### AIM OF THE TASK
Exact reproduction is required for all entries.

'''

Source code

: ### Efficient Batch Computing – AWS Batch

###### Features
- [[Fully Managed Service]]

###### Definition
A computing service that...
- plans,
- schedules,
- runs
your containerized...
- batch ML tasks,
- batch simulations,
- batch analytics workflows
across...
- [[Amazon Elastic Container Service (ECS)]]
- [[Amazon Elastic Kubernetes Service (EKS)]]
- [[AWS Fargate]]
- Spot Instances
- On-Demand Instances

'''

### EXERCISE ANSWER
Source code

: ### Efficient Batch Computing – AWS Batch

###### Features
- [[Fully Managed Service]]

###### Definition
A computing service that...
- plans,
- schedules,
- runs
your containerized...
- batch ML tasks,
- batch simulations,
- batch analytics workflows
across...
- [[Amazon Elastic Container Service (ECS)]]
- [[Amazon Elastic Kubernetes Service (EKS)]]
- [[AWS Fargate]]
- Spot Instances
- On-Demand Instances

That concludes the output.